Sur la légalité de l'arrêté du 27 août 2019 :

2. Il ressort des pièces du dossier que Mme H... épouse I..., qui réside en France depuis 2011, est mariée avec un compatriote. Le couple a trois enfants, A..., Arman et Elina, âgés respectivement de 14, 13 et 4 ans, la cadette étant née sur le territoire français le 22 septembre 2014. Les enfants sont scolarisés en France et ne maîtrisent que le français comme langue écrite. Mme H... épouse I... justifie d'emplois familiaux auprès de particuliers et des attestations de tiers témoignent de la bonne intégration de sa famille sur le territoire français. Enfin, les parents de la requérante et sa fratrie résident en France et bénéficient du statut de réfugié. Par suite, dans les circonstances très particulières de l'espèce, l'arrêté du préfet du Tarn est entaché d'une erreur manifeste d'appréciation des conséquences qu'il emporte sur la situation personnelle de la requérante. Par voie de conséquence, les mesures portant obligation de quitter le territoire français, fixant le pays de renvoi et lui interdisant le retour en France sont privées de base légale.

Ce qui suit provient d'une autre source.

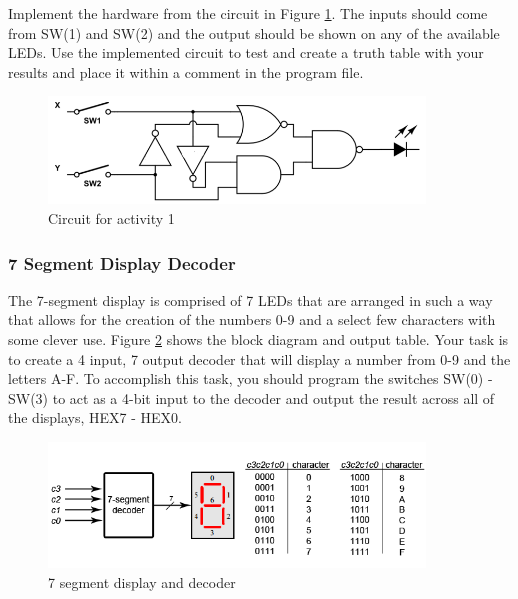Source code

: Implement the hardware from the circuit in Figure \ref{fig:circuit1}. The inputs should come from SW(1) and SW(2) and the output should be shown on any of the available LEDs. Use the implemented circuit to test and create a truth table with your results and place it within a comment in the program file.

\begin{figure}[H]
	\centering
	\includegraphics[width=100mm]{Lab1/figures/circuit1.png}
	\caption{Circuit for activity 1}
	\label{fig:circuit1}
\end{figure}

\subsubsection{7 Segment Display Decoder}

The 7-segment display is comprised of 7 LEDs that are arranged in such a way that allows for the creation of the numbers 0-9 and a select few characters with some clever use. Figure \ref{fig:7seg} shows the block diagram and output table. Your task is to create a 4 input, 7 output decoder that will display a number from 0-9 and the letters A-F. To accomplish this task, you should program the switches SW(0) - SW(3) to act as a 4-bit input to the decoder and output the result across all of the displays, HEX7 - HEX0.

\begin{figure}[H]
	\centering
	\includegraphics[width=100mm]{Lab1/figures/7seg.png}
	\caption{7 segment display and decoder}
	\label{fig:7seg}
\end{figure}

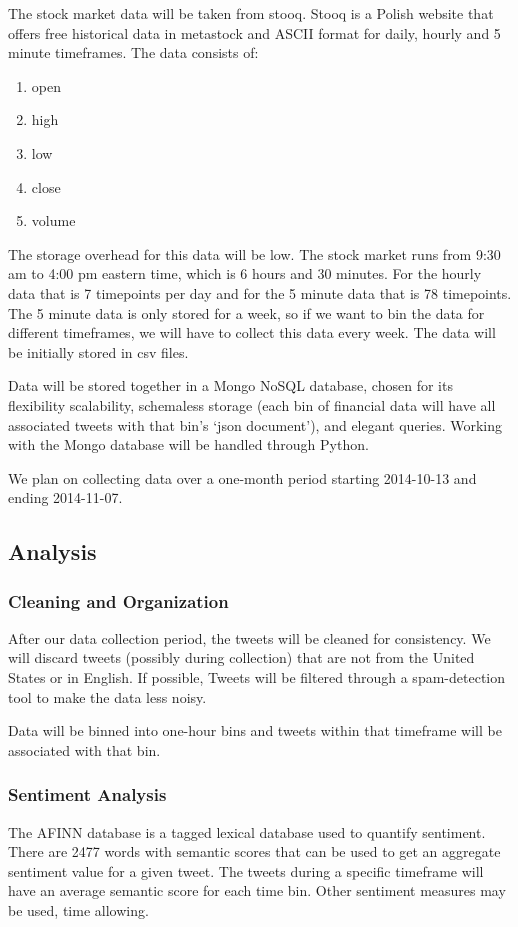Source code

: \documentclass[titlepage]{article}\usepackage[]{graphicx}\usepackage[]{color}
\begin{document}
The stock market data will be taken from stooq. Stooq is a Polish website that offers free historical data in metastock and ASCII format for daily, hourly and 5 minute timeframes. The data consists of:
\begin{enumerate}
\item open
\item high
\item low
\item close
\item volume
\end{enumerate}
The storage overhead for this data will be low. The stock market runs from 9:30 am to 4:00 pm eastern time, which is 6 hours and 30 minutes. For the hourly data that is 7 timepoints per day and for the 5 minute data that is 78 timepoints. The 5 minute data is only stored for a week, so if we want to bin the data for different timeframes, we will have to collect this data every week.  The data will be initially stored in csv files.


Data will be stored together in a Mongo NoSQL database, chosen for its flexibility scalability, schemaless storage (each bin of financial data will have all associated tweets with that bin’s ‘json document’), and elegant queries. Working with the Mongo database will be handled through Python. 

We plan on collecting data over a one-month period starting 2014-10-13 and ending 2014-11-07. 

\subsection{Analysis}

\subsubsection{Cleaning and Organization}
After our data collection period, the tweets will be cleaned for consistency. We will discard tweets (possibly during collection) that are not from the United States or in English. If possible, Tweets will be filtered through a spam-detection tool to make the data less noisy. 

Data will be binned into one-hour bins and tweets within that timeframe will be associated with that bin. 

\subsubsection{Sentiment Analysis}
The AFINN database is a tagged lexical database used to quantify sentiment. There are 2477 words with semantic scores that can be used to get an aggregate sentiment value for a given tweet. The tweets during a specific timeframe will have an average semantic score for each time bin. Other sentiment measures may be used, time allowing. 
\end{document}
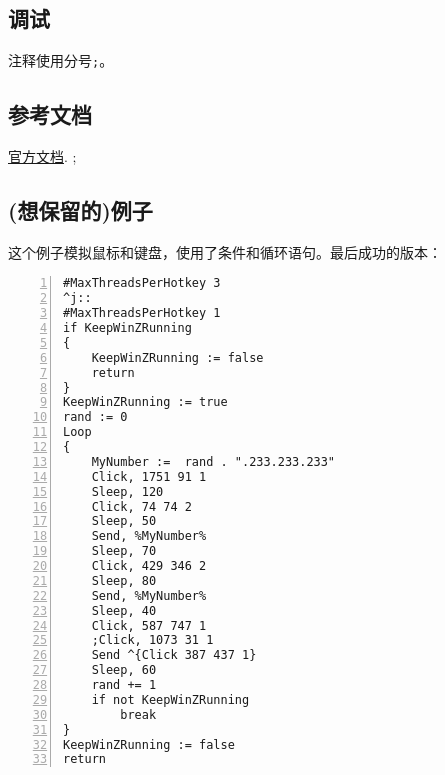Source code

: \documentclass[11pt]{amsart}
\begin{document}
\subsection{调试}

注释使用分号\lstinline|;|。

\subsection{参考文档}
\href{https://wyagd001.github.io/zh-cn/docs/AutoHotkey.htm}{官方文档}.
;
\subsection{(想保留的)例子}
这个例子模拟鼠标和键盘，使用了条件和循环语句。最后成功的版本：
\begin{lstlisting}[numbers=left,numberstyle=\tiny,numbersep=10pt]
#MaxThreadsPerHotkey 3
^j::  
#MaxThreadsPerHotkey 1
if KeepWinZRunning  
{
    KeepWinZRunning := false  
    return  
}
KeepWinZRunning := true
rand := 0
Loop
{
    MyNumber :=  rand . ".233.233.233"
	Click, 1751 91 1
	Sleep, 120
	Click, 74 74 2
	Sleep, 50	
	Send, %MyNumber%
	Sleep, 70	
	Click, 429 346 2
	Sleep, 80
	Send, %MyNumber%
	Sleep, 40
	Click, 587 747 1
	;Click, 1073 31 1
	Send ^{Click 387 437 1}
	Sleep, 60	
	rand += 1
    if not KeepWinZRunning  
        break  
}
KeepWinZRunning := false  
return
\end{lstlisting}
\end{document}
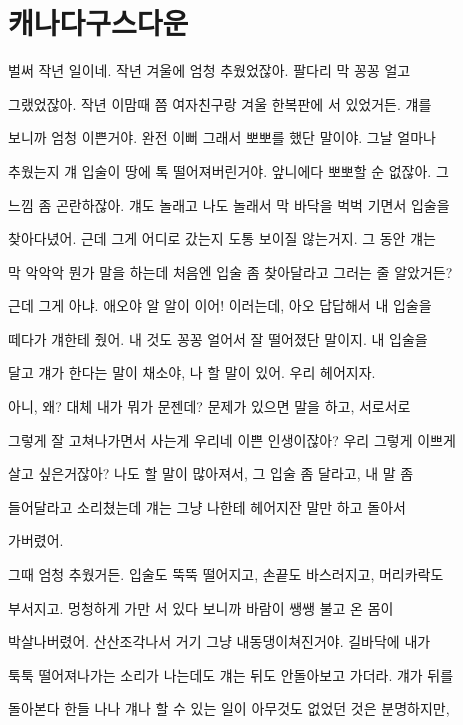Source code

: \hypertarget{uxce90uxb098uxb2e4uxad6cuxc2a4uxb2e4uxc6b4}{%

\section{캐나다구스다운}\label{uxce90uxb098uxb2e4uxad6cuxc2a4uxb2e4uxc6b4}}



벌써 작년 일이네. 작년 겨울에 엄청 추웠었잖아. 팔다리 막 꽁꽁 얼고

그랬었잖아. 작년 이맘때 쯤 여자친구랑 겨울 한복판에 서 있었거든. 걔를

보니까 엄청 이쁜거야. 완전 이뻐 그래서 뽀뽀를 했단 말이야. 그날 얼마나

추웠는지 걔 입술이 땅에 톡 떨어져버린거야. 앞니에다 뽀뽀할 순 없잖아. 그

느낌 좀 곤란하잖아. 걔도 놀래고 나도 놀래서 막 바닥을 벅벅 기면서 입술을

찾아다녔어. 근데 그게 어디로 갔는지 도통 보이질 않는거지. 그 동안 걔는

막 악악악 뭔가 말을 하는데 처음엔 입술 좀 찾아달라고 그러는 줄 알았거든?

근데 그게 아냐. 애오야 알 알이 이어! 이러는데, 아오 답답해서 내 입술을

떼다가 걔한테 줬어. 내 것도 꽁꽁 얼어서 잘 떨어졌단 말이지. 내 입술을

달고 걔가 한다는 말이 채소야, 나 할 말이 있어. 우리 헤어지자.



아니, 왜? 대체 내가 뭐가 문젠데? 문제가 있으면 말을 하고, 서로서로

그렇게 잘 고쳐나가면서 사는게 우리네 이쁜 인생이잖아? 우리 그렇게 이쁘게

살고 싶은거잖아? 나도 할 말이 많아져서, 그 입술 좀 달라고, 내 말 좀

들어달라고 소리쳤는데 걔는 그냥 나한테 헤어지잔 말만 하고 돌아서

가버렸어.



그때 엄청 추웠거든. 입술도 뚝뚝 떨어지고, 손끝도 바스러지고, 머리카락도

부서지고. 멍청하게 가만 서 있다 보니까 바람이 쌩쌩 불고 온 몸이

박살나버렸어. 산산조각나서 거기 그냥 내동댕이쳐진거야. 길바닥에 내가

툭툭 떨어져나가는 소리가 나는데도 걔는 뒤도 안돌아보고 가더라. 걔가 뒤를

돌아본다 한들 나나 걔나 할 수 있는 일이 아무것도 없었던 것은 분명하지만,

3. Il résulte de ce qui précède, sans qu'il soit besoin de statuer sur la régularité du jugement et d'examiner les autres moyens soulevés par Mme H... épouse I... que celle-ci est fondée à soutenir que c'est à tort que, par le jugement attaqué, le magistrat désigné par le président du tribunal administratif de Toulouse a rejeté sa demande d'annulation de l'arrêté du 27 août 2019 du préfet du Tarn.

Sur les conclusions à fin d'injonction :

4. Eu égard aux motifs précisés ci-dessus, sur lesquels se fonde l'annulation de l'arrêté attaqué, le présent arrêt implique nécessairement que soit délivré un titre de séjour " vie privée et familiale " à Mme H... épouse I.... Il y a lieu d'enjoindre au préfet du Tarn de délivrer ce titre dans le délai d'un mois à compter de la notification du présent arrêt. Il n'y a pas lieu d'assortir cette injonction d'une astreinte.

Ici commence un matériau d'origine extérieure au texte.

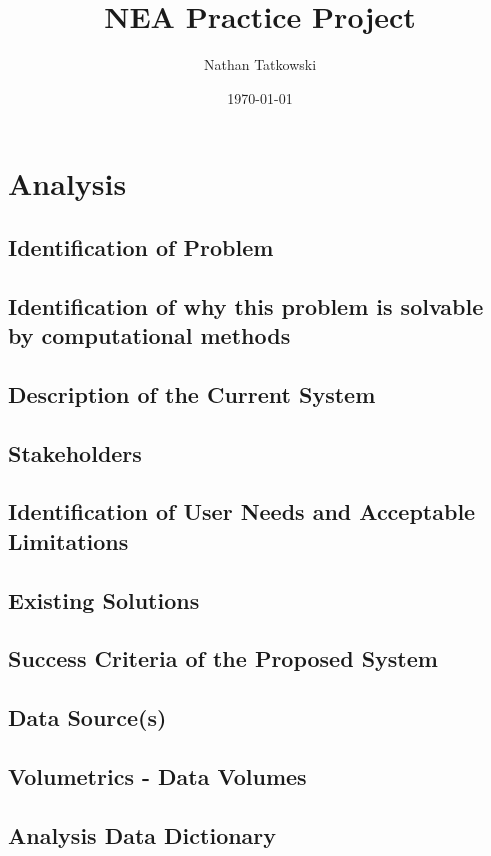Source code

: \documentclass[11pt]{article}
\title{NEA Practice Project}
\author{Nathan Tatkowski}
\date{\today}
\begin{document}
    \pagestyle{fancy}
    \setlength{\headheight}{13.6pt}
    \maketitle
    \pagebreak
    \tableofcontents
    \pagebreak


    \section{Analysis}
        \subsection{Identification of Problem}
        \subsection{Identification of why this problem is solvable by computational methods}
        \subsection{Description of the Current System}
        \subsection{Stakeholders}
        \subsection{Identification of User Needs and Acceptable Limitations}
        \subsection{Existing Solutions}
        \subsection{Success Criteria of the Proposed System}
        \subsection{Data Source(s)}
        \subsection{Volumetrics - Data Volumes}
        \subsection{Analysis Data Dictionary}
\end{document}
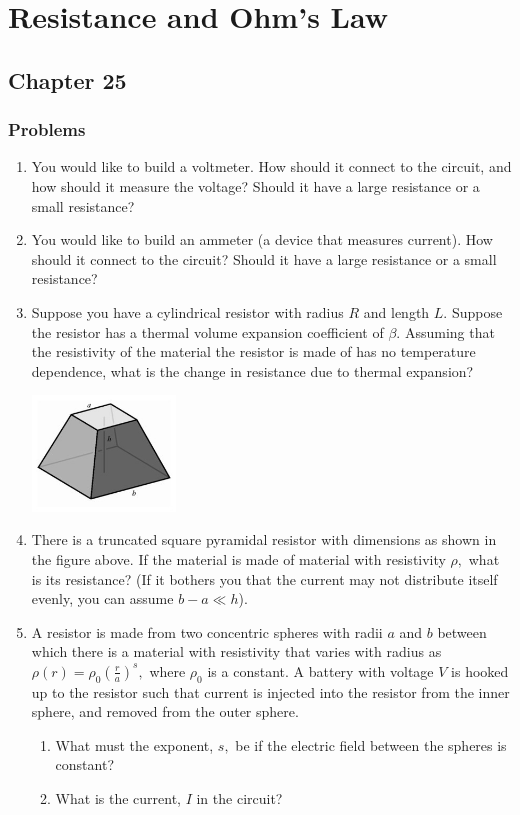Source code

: \documentclass[12pt]{book}
\begin{document}
\chapter{Resistance and Ohm's Law}

\section{Chapter 25}

\subsection{Problems}
\begin{enumerate}
 \item You would like to build a voltmeter. How should it connect to the circuit, and how should it measure the voltage? Should it have a large resistance or a small resistance?
 \item You would like to build an ammeter (a device that measures current). How should it connect to the circuit? Should it have a large resistance or a small resistance?
  \item Suppose you have a cylindrical resistor with radius $R$ and length $L.$ Suppose the resistor has a thermal volume expansion coefficient of $\beta.$ Assuming that the resistivity of the material the resistor is made of has no temperature dependence, what is the change in resistance due to thermal expansion?
  \begin{center}
\includegraphics[width=0.3\textwidth]{figure12.jpg}
\end{center}

 \item There is a truncated square pyramidal resistor with dimensions as shown in the figure above. If the material is made of material with resistivity $\rho,$ what is its resistance? (If it bothers you that the current may not distribute itself evenly, you can assume $b-a\ll h$).
 
 \pagebreak
 
 \item A resistor is made from two concentric spheres with radii $a$ and $b$ between which there is a material with resistivity that varies with radius as $\rho(r) = \rho_0 \left(\frac{r}{a}\right)^s,$ where $\rho_0$ is a constant. A battery with voltage $V$ is hooked up to the resistor such that current is injected into the resistor from the inner sphere, and removed from the outer sphere.
\begin{enumerate}
 \item What must the exponent, $s,$ be if the electric field between the spheres is constant?
 \item What is the current, $I$ in the circuit?
\end{enumerate}

\end{enumerate}
\end{document}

Sur les conclusions présentées au titre de l'article L. 761-1 du code de justice administrative et du deuxième alinéa de l'article 37 de la loi du 10 juillet 1991 :

5. Mme H... épouse I... a obtenu le bénéfice de l'aide juridictionnelle. Par suite, son conseil peut se prévaloir des dispositions des articles L. 761-1 du code de justice administrative et 37 de la loi du 10 juillet 1991. Il y a lieu, dans les circonstances de l'espèce, et sous réserve que Me G... renonce à percevoir la somme correspondant à la part contributive de l'Etat, de mettre à la charge de l'Etat la somme de 1 200 euros au profit de celle-ci au titre des frais exposés et non compris dans les dépens.

DECIDE :

Article 1er : Le jugement n° 1904956 du 19 novembre 2019 du tribunal administratif de Toulouse et l'arrêté du 27 août 2019 du préfet du Tarn sont annulés.

Article 2 : Il est enjoint au préfet du Tarn de délivrer à Mme H... épouse I... un titre de séjour portant la mention " vie privée et familiale " dans un délai d'un mois à compter de la notification du présent arrêt.

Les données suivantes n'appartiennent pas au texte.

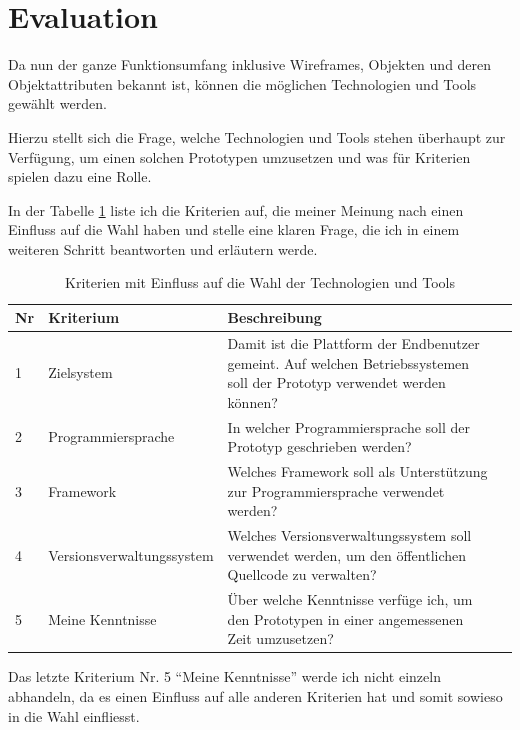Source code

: \section{Evaluation}
Da nun der ganze Funktionsumfang inklusive Wireframes, Objekten und deren
Objektattributen bekannt ist, können die möglichen Technologien und Tools
gewählt werden.

Hierzu stellt sich die Frage, welche Technologien und Tools stehen überhaupt
zur Verfügung, um einen solchen Prototypen umzusetzen und was für Kriterien spielen
dazu eine Rolle.

In der Tabelle \ref{tab:umsetzungskriterien} liste ich die Kriterien auf, die
meiner Meinung nach einen Einfluss auf die Wahl haben und stelle eine klaren 
Frage, die ich in einem weiteren Schritt beantworten und erläutern werde.

\begin{table}[h]
\begin{center}
    \begin{tabular}{llp{9cm}l}
        \toprule Nr & Kriterium & Beschreibung \\
        \midrule 1 & Zielsystem & Damit ist die Plattform der Endbenutzer
                 gemeint. Auf welchen Betriebssystemen soll der Prototyp 
                 verwendet werden können? \\
        \midrule 2 & Programmiersprache & In welcher Programmiersprache soll
                 der Prototyp geschrieben werden? \\
        \midrule 3 & Framework & Welches Framework soll als Unterstützung zur
                 Programmiersprache verwendet werden? \\
        \midrule 4 & Versionsverwaltungssystem & Welches Versionsverwaltungssystem soll
                 verwendet werden, um den öffentlichen Quellcode zu verwalten? \\
        \midrule 5 & Meine Kenntnisse & Über welche Kenntnisse verfüge ich, um
                 den Prototypen in einer angemessenen Zeit umzusetzen? \\
        \bottomrule
    \end{tabular}
    \caption{Kriterien mit Einfluss auf die Wahl der Technologien und Tools}
    \label{tab:umsetzungskriterien}
\end{center}
\end{table}

Das letzte Kriterium Nr. 5 ``Meine Kenntnisse'' werde ich nicht einzeln abhandeln,
da es einen Einfluss auf alle anderen Kriterien hat und somit sowieso in die Wahl
einfliesst.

Article 3 : L'Etat versera à Me G... une somme de 1 200 euros au titre de l'article L. 761-1 du code de justice administrative, sous réserve qu'elle renonce à percevoir la somme correspondant à la part contributive de l'Etat à la mission d'aide juridictionnelle qui lui a été confiée.

Article 4 : Le surplus des conclusions de la requête est rejeté.

Article 5 : Le présent arrêt sera notifié à Mme B... H... épouse I... et au ministre de l'intérieur.

Copie en sera adressée au préfet du Tarn.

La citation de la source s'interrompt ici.